金融政策の正常化こそが好影響との見方
米国株式市場はここにきて再び上昇圧力を強め、ダウ平均は4月18日に18000ドルの大台を回復した。今年に入ってからの原油安やその要因ともなった中国経済の減速などによるリスク回避の動きで、米国株式市場も大きな調整が入った。しかし、このリスク回避の動きは原油価格の下落が一服するなどしたことで終了し、2月11日あたりを起点にダウ平均は切り返してきた。
このままの勢いが続くと昨年5月の過去最高値(5月19日の18351.40ドル)に接近することも予想される。米国の中央銀行であるFRBが昨年12月に利上げをし、今年も何回かの利上げも予想されているにも関わらず何故、ここまで米国は株価がしっかりしているのであろうか。
市場では、予想されたよりもFRBの利上げのペースが緩やかになりそうなため、マーケットフレンドリーとみられるFRBの姿勢を好感しての上昇との見方がある。しかし、FRBは利下げをしようとしているわけでもなく、利上げを中止したわけでもない。利上げに向けた姿勢は維持している。
むしろこのFRBの利上げに向けた姿勢の維持こそが、米国株式市場の上昇の背景にあるとの見方もできまいか。中国など新興国経済の減速への懸念もあり、原油価格もサウジアラビアとイランなどのにらみ合いも加わって簡単には上昇しそうにない。いわゆるリスクオフの懸念は残るが、ここにきての米国市場動向をみると原油価格の動向に一喜一憂することもなくなりつつある。

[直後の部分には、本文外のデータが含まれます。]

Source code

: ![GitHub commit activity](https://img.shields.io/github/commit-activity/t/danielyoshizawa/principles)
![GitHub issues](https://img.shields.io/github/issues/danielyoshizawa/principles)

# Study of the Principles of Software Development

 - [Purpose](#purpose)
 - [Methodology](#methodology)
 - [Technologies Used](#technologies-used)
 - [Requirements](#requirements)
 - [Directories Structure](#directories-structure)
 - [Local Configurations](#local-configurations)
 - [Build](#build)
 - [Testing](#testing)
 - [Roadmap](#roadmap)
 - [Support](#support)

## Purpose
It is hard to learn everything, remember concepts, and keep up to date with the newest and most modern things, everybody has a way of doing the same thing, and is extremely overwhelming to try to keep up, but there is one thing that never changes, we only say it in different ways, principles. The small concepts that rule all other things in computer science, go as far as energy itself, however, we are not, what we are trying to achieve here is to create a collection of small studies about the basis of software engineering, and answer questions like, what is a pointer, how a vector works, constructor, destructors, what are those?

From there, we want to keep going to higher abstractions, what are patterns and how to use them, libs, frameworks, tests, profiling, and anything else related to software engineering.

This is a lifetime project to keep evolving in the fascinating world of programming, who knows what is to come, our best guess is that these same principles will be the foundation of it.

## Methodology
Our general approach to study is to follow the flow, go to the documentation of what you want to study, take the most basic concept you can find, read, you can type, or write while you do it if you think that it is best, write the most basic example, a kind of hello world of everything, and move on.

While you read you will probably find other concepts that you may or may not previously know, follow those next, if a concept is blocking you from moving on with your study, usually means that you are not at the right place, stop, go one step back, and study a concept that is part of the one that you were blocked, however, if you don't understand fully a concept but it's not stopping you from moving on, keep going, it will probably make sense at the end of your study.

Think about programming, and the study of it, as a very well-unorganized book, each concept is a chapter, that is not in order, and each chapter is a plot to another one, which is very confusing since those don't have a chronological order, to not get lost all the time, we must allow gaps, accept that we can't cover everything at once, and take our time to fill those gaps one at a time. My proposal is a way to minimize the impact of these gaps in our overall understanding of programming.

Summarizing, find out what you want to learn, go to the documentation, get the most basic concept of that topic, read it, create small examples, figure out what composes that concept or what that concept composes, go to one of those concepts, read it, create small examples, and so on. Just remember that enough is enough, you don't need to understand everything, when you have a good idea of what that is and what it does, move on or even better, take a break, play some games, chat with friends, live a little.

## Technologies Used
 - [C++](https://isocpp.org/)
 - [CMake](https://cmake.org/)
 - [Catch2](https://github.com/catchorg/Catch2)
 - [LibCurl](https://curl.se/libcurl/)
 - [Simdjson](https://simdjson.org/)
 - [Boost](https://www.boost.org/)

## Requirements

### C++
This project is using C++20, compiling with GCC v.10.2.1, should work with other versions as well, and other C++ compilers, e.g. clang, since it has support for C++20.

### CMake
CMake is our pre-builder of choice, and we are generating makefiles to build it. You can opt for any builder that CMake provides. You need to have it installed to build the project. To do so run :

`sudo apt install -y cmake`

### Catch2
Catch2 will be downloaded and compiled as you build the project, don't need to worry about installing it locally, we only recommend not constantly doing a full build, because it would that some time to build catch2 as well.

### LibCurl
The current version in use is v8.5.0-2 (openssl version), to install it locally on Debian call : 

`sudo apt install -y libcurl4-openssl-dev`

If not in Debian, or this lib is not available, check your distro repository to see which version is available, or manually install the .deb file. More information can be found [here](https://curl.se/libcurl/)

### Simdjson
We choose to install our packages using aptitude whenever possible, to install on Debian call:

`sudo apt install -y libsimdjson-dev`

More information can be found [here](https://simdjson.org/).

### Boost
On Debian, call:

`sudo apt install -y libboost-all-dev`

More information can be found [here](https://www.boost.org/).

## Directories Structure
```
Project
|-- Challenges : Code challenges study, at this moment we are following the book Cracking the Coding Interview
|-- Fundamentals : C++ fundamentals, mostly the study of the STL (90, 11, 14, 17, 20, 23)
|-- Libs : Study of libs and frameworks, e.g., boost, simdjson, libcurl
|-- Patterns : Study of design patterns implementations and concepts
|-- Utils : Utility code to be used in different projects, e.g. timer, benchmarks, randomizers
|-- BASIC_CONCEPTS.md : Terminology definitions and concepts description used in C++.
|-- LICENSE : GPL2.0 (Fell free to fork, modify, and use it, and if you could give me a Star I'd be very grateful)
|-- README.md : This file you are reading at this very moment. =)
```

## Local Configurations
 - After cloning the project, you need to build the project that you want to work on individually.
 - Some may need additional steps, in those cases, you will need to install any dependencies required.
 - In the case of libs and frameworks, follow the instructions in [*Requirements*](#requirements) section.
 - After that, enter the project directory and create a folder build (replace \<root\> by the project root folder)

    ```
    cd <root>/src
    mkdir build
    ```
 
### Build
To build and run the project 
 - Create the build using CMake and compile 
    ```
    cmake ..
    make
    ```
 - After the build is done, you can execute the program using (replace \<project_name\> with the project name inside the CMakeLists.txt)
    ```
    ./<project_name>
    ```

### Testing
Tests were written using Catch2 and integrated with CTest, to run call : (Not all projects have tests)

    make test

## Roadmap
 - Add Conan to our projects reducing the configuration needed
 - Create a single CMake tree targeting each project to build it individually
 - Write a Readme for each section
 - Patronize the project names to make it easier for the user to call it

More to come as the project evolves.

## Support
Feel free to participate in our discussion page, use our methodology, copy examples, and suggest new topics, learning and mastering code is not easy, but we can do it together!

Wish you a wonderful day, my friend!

これはFRBが正常化の道を歩むことができる環境こそが、米国株を支えているためとの見方はできないだろうか。FRBは雇用等の状況を確認しながら、テーパリングを成功させ、予定通りに昨年12月に利上げも行ってきた。これは百年に一度という世界的な金融ショックの影響も後退しつつあるなか、まさに正常化が必要とみなされたのと見方もできるのではなかろうか。
だからこそすでに平時にも関わらず、デフレ脱却に向けて異次元の緩和を続けている日銀や、やはりデフレへの懸念によりマイナス金利政策を続けているECBの追加緩和に対して、市場がポジティブな反応を示さなくなっていると言えるのではなかろうか。
いまは慎重さは必要ながら、方向性は正常化、つまり本来あるべき金融政策の姿に戻すことが必要とされ、それを実行している米国市場が素直に反応しつつあるとの見方はできまいか。もしそうであれば、日銀やECBがこれからすべきことは追加緩和よりも経済情勢を確認しながらのテーパリングではなかろうか。